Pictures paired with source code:
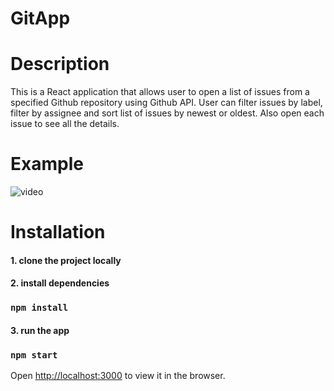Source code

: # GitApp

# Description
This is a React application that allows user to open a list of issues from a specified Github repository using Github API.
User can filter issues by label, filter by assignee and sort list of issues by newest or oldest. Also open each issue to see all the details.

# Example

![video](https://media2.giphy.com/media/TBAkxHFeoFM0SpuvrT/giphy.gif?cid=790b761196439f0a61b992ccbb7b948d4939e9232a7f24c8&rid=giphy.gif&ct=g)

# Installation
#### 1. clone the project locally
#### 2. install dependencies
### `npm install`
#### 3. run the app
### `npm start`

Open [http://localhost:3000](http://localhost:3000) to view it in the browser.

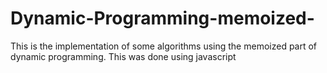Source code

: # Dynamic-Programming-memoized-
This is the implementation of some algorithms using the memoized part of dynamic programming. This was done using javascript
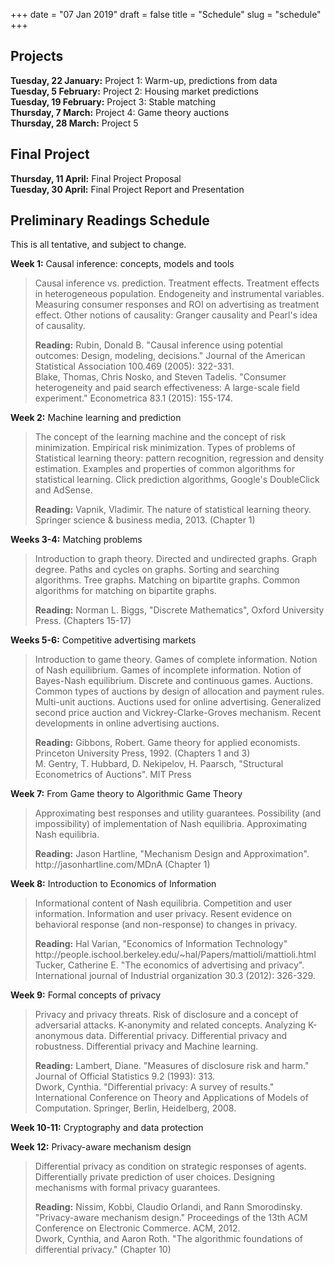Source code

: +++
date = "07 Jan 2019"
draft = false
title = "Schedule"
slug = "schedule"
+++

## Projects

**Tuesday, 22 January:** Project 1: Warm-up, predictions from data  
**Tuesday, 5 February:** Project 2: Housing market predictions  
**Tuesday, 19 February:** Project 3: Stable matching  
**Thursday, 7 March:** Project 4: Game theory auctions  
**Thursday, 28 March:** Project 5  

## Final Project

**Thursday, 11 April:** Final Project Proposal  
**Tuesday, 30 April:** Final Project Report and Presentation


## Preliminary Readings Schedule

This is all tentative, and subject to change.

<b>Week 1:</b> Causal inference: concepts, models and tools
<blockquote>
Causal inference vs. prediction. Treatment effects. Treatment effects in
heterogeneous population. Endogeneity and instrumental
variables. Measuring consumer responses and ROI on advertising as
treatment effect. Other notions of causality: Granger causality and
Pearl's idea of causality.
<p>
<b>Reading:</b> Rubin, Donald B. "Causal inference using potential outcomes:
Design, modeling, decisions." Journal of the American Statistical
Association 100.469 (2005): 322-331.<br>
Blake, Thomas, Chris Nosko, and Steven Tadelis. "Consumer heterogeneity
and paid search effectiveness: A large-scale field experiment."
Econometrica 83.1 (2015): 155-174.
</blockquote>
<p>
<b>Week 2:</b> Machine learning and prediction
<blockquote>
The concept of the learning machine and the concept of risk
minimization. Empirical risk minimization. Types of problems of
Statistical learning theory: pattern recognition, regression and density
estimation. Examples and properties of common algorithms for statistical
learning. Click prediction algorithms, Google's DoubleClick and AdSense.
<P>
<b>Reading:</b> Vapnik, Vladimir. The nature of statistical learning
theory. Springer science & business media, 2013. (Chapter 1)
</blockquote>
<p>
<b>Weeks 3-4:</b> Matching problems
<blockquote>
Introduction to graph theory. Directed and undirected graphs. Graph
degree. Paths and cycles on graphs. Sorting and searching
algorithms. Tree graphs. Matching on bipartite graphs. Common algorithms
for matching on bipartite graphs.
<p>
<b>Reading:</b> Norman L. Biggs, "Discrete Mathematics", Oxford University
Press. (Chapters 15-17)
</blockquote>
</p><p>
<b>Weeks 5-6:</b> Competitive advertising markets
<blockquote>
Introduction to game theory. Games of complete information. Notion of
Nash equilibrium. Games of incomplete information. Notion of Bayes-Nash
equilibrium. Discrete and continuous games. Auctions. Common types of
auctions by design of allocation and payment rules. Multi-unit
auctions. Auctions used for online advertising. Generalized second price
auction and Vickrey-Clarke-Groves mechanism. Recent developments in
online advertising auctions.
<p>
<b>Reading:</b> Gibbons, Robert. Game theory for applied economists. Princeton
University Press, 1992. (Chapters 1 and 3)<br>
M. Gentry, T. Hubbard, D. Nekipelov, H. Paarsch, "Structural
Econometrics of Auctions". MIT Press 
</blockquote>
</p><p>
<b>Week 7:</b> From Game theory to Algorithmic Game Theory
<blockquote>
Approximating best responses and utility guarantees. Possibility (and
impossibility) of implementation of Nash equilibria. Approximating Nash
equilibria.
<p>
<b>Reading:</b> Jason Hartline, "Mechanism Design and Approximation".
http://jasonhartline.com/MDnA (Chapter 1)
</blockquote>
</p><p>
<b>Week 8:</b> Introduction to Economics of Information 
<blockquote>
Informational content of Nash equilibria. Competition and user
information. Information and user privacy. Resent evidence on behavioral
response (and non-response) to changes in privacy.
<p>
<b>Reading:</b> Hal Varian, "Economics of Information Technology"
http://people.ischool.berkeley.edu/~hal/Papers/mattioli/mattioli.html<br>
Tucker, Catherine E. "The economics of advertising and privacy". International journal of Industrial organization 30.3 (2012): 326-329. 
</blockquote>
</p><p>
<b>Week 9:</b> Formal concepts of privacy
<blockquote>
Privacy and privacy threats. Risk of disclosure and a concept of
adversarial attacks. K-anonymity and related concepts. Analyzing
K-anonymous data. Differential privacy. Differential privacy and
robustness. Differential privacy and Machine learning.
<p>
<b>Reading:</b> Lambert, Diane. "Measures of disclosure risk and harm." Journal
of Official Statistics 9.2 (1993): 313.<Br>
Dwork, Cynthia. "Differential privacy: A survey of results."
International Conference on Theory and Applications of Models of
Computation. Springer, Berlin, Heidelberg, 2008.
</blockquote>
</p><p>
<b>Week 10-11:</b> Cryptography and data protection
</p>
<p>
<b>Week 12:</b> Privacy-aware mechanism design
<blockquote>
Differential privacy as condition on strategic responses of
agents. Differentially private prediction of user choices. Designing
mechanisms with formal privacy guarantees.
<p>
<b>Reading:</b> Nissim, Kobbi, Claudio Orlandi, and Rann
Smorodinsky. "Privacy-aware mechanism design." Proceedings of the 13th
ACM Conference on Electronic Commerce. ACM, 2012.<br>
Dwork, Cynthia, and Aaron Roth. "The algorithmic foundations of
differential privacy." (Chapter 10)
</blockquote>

Task item:
Of all the lines in the records, how many have the word "concepts"? Write only the number.

Response area:
3